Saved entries
★ ★ ★ ★
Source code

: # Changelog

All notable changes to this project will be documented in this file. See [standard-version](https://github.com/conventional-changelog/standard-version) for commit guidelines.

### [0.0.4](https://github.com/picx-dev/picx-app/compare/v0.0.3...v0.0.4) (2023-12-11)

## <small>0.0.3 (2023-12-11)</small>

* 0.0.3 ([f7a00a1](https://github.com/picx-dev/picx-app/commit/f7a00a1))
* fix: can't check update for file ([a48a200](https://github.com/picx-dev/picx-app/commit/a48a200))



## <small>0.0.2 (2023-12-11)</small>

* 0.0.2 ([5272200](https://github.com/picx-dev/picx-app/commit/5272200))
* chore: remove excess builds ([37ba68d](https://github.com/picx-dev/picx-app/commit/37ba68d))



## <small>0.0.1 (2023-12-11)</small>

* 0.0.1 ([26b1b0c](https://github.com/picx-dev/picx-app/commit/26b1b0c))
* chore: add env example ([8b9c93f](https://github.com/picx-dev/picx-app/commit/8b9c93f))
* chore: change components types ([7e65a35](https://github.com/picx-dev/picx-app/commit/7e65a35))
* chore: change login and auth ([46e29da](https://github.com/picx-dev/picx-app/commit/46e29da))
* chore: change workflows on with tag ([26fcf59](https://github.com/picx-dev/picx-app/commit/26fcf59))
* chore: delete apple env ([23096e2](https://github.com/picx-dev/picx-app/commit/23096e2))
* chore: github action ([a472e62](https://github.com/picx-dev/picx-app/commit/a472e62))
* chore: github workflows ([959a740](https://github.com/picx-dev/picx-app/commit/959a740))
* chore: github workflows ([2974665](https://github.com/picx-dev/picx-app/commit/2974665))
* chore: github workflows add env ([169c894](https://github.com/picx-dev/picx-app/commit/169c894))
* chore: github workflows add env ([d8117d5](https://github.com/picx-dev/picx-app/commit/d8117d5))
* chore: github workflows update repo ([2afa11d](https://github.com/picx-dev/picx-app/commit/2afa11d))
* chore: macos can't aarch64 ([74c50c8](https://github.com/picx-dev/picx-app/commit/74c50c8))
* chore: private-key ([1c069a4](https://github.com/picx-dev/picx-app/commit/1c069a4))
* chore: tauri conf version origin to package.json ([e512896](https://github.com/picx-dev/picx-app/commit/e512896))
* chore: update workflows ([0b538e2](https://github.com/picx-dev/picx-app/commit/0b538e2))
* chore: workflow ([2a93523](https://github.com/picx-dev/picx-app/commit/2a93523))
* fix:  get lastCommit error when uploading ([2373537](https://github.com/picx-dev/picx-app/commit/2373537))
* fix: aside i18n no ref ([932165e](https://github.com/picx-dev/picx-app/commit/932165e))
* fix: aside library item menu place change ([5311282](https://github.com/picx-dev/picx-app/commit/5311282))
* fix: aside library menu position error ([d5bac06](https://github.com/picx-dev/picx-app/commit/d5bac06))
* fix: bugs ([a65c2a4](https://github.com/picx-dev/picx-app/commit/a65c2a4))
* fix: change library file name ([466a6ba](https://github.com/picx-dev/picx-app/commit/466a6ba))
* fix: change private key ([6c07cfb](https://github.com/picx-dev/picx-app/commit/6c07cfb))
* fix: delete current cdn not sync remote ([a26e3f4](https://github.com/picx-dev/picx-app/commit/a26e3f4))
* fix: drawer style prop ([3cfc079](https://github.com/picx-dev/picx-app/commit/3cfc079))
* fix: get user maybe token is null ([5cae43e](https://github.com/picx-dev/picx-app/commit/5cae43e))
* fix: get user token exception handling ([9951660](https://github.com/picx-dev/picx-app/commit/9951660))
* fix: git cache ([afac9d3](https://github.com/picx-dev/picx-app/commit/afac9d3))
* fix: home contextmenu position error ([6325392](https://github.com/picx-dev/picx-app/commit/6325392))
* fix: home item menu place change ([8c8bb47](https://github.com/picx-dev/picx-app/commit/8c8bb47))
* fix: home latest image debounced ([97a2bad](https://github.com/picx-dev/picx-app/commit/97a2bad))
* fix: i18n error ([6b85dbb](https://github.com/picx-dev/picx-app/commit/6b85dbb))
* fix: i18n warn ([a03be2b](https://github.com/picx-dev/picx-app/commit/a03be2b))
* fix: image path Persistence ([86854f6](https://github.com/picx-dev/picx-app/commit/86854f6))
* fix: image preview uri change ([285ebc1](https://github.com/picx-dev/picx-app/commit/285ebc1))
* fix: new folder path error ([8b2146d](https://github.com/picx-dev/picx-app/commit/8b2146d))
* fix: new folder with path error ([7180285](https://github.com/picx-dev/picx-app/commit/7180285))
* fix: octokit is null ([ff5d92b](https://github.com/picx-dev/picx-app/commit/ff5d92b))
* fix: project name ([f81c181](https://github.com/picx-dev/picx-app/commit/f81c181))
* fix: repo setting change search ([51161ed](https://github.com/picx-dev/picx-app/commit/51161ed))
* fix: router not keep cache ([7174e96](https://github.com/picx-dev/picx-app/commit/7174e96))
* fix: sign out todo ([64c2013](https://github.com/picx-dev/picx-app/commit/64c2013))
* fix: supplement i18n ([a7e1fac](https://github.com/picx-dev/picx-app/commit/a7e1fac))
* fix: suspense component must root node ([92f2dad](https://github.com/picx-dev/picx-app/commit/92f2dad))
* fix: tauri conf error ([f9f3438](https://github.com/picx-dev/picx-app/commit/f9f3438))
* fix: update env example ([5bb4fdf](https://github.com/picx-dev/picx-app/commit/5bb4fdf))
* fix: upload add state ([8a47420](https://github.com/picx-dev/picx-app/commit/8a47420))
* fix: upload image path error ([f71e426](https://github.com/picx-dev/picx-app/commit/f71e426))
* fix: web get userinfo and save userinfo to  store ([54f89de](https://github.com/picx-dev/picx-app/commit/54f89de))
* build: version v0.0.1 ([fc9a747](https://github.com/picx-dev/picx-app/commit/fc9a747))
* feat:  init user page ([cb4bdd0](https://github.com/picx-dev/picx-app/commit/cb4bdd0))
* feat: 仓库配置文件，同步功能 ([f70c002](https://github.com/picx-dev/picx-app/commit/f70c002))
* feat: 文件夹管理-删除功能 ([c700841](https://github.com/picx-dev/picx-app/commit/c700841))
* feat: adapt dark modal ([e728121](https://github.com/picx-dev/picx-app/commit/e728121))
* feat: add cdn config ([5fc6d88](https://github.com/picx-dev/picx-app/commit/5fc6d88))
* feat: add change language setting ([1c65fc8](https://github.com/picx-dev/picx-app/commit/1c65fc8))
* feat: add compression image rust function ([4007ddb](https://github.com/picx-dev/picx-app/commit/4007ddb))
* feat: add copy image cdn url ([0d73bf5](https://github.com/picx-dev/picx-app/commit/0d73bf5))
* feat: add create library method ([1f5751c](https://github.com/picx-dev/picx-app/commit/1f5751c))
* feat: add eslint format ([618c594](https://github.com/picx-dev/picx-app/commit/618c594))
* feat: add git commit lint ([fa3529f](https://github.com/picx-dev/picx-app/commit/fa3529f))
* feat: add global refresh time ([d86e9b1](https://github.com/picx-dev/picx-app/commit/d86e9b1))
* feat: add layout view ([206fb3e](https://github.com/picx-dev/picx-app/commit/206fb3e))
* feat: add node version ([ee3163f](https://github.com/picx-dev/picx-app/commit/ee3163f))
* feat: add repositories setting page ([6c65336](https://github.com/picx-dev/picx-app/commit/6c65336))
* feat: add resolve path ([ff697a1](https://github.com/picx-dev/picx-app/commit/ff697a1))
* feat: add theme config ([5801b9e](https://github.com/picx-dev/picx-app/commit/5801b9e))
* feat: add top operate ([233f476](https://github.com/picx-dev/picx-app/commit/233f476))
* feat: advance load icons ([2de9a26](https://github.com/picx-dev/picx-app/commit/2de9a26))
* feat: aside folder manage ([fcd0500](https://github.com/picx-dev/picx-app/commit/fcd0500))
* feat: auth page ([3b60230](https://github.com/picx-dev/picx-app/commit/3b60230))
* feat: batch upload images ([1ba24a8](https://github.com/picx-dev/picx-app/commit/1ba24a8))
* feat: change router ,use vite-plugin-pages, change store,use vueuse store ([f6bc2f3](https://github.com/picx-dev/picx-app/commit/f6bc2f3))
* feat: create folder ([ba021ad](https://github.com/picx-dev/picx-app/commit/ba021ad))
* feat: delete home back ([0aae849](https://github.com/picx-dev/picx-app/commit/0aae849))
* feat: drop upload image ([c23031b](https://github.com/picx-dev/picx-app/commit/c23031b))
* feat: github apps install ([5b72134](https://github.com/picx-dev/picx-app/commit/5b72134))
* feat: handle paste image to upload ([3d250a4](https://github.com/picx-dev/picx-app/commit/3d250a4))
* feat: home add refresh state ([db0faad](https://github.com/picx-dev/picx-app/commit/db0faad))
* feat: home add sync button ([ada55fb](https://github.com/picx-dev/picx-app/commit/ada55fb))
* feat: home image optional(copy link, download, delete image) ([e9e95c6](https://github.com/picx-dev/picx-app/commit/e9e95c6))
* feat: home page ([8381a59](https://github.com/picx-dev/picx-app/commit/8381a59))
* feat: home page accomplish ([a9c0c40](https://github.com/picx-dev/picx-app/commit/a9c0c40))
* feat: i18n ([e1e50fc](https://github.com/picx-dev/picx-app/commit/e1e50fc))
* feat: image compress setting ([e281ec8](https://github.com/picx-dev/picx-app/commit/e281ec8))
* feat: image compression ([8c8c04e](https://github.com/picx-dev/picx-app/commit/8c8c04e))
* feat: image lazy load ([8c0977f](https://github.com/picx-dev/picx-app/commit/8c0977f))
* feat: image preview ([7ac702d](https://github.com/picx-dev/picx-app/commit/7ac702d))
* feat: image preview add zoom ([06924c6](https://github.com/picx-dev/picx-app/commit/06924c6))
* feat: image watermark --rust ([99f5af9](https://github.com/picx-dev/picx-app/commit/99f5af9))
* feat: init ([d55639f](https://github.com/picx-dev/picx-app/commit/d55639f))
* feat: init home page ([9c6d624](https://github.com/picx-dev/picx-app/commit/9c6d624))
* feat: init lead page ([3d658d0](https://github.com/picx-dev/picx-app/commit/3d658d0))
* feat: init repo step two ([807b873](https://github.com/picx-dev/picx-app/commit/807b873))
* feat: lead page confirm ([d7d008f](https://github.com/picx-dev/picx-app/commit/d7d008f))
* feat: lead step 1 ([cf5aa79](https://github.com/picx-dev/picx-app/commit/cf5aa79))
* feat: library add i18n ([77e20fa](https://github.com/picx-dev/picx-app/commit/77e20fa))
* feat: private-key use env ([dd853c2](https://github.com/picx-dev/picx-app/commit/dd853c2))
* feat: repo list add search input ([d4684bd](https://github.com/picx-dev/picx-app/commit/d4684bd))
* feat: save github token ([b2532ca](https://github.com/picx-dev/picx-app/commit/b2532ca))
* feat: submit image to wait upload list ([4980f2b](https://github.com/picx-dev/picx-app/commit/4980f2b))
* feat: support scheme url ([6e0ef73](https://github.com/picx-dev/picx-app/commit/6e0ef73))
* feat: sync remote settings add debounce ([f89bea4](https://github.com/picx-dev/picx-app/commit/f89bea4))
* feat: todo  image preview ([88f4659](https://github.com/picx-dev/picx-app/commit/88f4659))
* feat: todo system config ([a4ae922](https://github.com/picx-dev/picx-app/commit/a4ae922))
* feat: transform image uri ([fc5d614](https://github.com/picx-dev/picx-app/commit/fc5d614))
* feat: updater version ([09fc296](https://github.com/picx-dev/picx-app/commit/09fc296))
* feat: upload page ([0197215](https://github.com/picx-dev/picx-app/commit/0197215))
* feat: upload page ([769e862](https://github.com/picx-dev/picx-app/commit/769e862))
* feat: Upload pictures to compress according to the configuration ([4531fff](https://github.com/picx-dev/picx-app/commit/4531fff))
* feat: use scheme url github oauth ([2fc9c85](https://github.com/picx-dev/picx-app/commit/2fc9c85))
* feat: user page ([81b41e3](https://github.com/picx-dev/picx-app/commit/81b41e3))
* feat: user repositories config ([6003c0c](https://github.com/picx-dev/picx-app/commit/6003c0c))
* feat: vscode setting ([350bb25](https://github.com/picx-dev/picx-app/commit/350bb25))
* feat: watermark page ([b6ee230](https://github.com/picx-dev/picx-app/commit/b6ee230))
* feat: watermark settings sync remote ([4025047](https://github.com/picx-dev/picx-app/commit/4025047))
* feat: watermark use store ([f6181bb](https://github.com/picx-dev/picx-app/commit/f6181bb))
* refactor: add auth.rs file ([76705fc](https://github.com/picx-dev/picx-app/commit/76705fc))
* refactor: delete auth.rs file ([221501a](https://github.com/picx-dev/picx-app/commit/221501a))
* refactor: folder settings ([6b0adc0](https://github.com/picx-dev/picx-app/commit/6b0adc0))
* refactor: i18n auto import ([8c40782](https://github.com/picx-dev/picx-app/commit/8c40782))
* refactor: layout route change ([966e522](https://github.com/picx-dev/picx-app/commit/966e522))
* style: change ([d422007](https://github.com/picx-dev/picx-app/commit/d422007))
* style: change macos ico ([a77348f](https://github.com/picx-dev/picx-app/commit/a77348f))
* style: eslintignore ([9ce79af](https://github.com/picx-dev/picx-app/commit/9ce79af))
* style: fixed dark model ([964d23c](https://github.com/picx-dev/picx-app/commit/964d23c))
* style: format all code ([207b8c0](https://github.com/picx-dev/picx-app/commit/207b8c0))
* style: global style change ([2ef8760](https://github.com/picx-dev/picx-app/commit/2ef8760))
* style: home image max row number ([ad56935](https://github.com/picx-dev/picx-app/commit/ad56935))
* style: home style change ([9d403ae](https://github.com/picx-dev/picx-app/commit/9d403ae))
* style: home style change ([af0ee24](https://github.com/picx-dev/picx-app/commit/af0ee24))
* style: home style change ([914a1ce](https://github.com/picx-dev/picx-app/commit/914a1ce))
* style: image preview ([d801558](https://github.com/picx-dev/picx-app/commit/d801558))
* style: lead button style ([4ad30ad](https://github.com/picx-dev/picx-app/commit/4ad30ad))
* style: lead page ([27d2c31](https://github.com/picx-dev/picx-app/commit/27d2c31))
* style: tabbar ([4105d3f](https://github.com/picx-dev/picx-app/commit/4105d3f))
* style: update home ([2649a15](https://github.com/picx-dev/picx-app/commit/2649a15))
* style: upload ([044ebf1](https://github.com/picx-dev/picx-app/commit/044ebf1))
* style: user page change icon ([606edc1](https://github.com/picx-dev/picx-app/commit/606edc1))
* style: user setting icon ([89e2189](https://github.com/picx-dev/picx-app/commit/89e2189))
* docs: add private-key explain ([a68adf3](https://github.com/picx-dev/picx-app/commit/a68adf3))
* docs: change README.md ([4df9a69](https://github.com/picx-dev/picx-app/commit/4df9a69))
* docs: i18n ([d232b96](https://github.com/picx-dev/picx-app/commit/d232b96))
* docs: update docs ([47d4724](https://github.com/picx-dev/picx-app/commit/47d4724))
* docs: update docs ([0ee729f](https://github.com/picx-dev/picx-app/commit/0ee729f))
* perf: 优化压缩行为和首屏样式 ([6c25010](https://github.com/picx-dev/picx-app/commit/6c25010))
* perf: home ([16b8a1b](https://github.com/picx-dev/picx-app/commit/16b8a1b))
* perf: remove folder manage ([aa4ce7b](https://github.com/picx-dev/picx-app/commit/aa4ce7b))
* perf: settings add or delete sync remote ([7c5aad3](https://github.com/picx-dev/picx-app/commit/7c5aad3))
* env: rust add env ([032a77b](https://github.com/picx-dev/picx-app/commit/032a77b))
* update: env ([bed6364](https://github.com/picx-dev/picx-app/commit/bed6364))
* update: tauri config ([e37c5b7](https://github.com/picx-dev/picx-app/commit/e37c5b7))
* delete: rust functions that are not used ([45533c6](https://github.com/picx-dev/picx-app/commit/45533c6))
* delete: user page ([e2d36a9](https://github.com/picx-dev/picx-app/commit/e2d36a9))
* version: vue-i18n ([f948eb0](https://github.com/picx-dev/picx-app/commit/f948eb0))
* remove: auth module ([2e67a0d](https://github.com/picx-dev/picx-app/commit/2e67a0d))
★ ★ ★ ★
Instructions for the task
I need every line of the data that has the word "router"; please list them.

Reply
* fix: router not keep cache ([7174e96](https://github.com/picx-dev/picx-app/commit/7174e96))
* feat: change router ,use vite-plugin-pages, change store,use vueuse store ([f6bc2f3](https://github.com/picx-dev/picx-app/commit/f6bc2f3))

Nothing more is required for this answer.